1 Nitrification is an acidifying process, the conversion of ammonia to nitrate leafs excess H+. overtime pH en alkalinity (KH) will drop. Water changes are there to restore those values.I'm not so sure about that. About 10 years ago when I first started in this hobby I had a 4ft clear-seal for about a year. It was chock full of plants. No co2 or anything until I started to try and grow HC towards the end. Anyways, After about 3 months when the plants had matured I hardly ever did a water change, and I do mean hardly ever and the parameters were pretty much 0 all the time.
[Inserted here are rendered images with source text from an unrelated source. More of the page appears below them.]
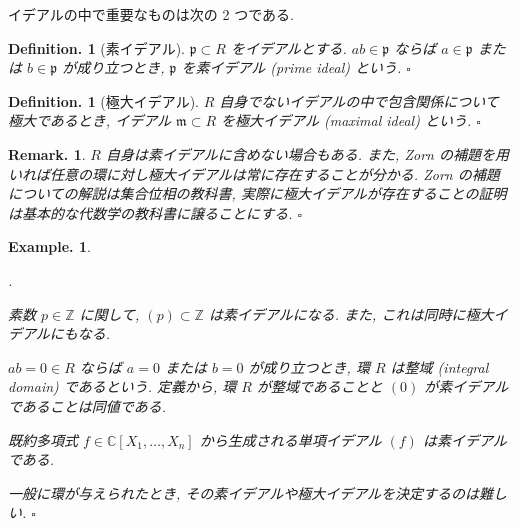 \documentclass[openany, a4paper, oneside]{jsbook}
\newcounter{enum2}
\renewenvironment{enumerate}{%
\begin{list}%
{%
\arabic{enum2}.\ \,%
}%
{%
\usecounter{enum2}
\setlength{\itemindent}{0pt}%
\setlength{\leftmargin}{15pt}%
\setlength{\rightmargin}{0pt}%
\setlength{\labelsep}{0pt}%
\setlength{\labelwidth}{6pt}%
\setlength{\itemsep}{0pt}%
\setlength{\parsep}{0pt}%
\setlength{\listparindent}{0pt}%
}
}{%
\end{list}%
}
\theoremstyle{break}
\theoremstyle{breakdefn}
\newtheorem{defn}[thm]{Definition.}
\newtheorem{ex}[thm]{Example.}
\newtheorem{rem}[thm]{Remark.}
\newcommand{\fin}{\hfill $\square$ \par}
\begin{document}
イデアルの中で重要なものは次の 2 つである.
\begin{defn}[素イデアル]
$\mathfrak{p} \subset R$ をイデアルとする.
$ab \in \mathfrak{p}$ ならば $a\in \mathfrak{p}$ または $b \in \mathfrak{p}$ が成り立つとき, $\mathfrak{p}$ を素イデアル (prime ideal) という. \fin
\end{defn}
\begin{defn}[極大イデアル]
$R$ 自身でないイデアルの中で包含関係について極大であるとき, イデアル $\mathfrak{m} \subset R$ を極大イデアル (maximal ideal) という. \fin
\end{defn}
\begin{rem}
$R$ 自身は素イデアルに含めない場合もある.
また, Zorn の補題を用いれば任意の環に対し極大イデアルは常に存在することが分かる.
Zorn の補題についての解説は集合位相の教科書, 実際に極大イデアルが存在することの証明は基本的な代数学の教科書に譲ることにする. \fin
\end{rem}
\begin{ex}
\begin{enumerate}
\item 素数 $p \in \mathbb{Z}$ に関して, $(p) \subset \mathbb{Z}$ は素イデアルになる.
   また, これは同時に極大イデアルにもなる.
\item $ab = 0 \in R$ ならば $a=0$ または $b=0$ が成り立つとき, 環 $R$ は整域 (integral domain) であるという.
   定義から, 環 $R$ が整域であることと $(0)$ が素イデアルであることは同値である.
\item 既約多項式 $f \in \mathbb{C}[X_1,\dots,X_n]$ から生成される単項イデアル $(f)$ は素イデアルである.
\item 一般に環が与えられたとき, その素イデアルや極大イデアルを決定するのは難しい. \fin
\end{enumerate}
\end{ex}
\end{document}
So I do think its possible, with a big enough tank, the right light and the right stocking that you could let nature get one with it. How, I have no idea as I will admit that this near perfect balance I achieved was pure luck and I have never managed to do it since.
So I don't think people are stupid or lazy or an idiot to try this approach as it is obviously possible. I just don't have a lab to set up umpteen tanks and try numerous things to try it again.
2 we can only measure so much, we have a handful of mostly indicative tests. Water quality is also about all kinds of other stuff, organic waste etc. Those who measure EC or TDS know that no matter how much plant growth, EC/TDS will always rise, more and more solids get dissolved, it may go reasonably slow, but will never stop.
It's not a law to do lots of large water changes, and your tank and fish may still do ok if you don't change water for a few months. But water quality will go downhill without a proper water change from time to time.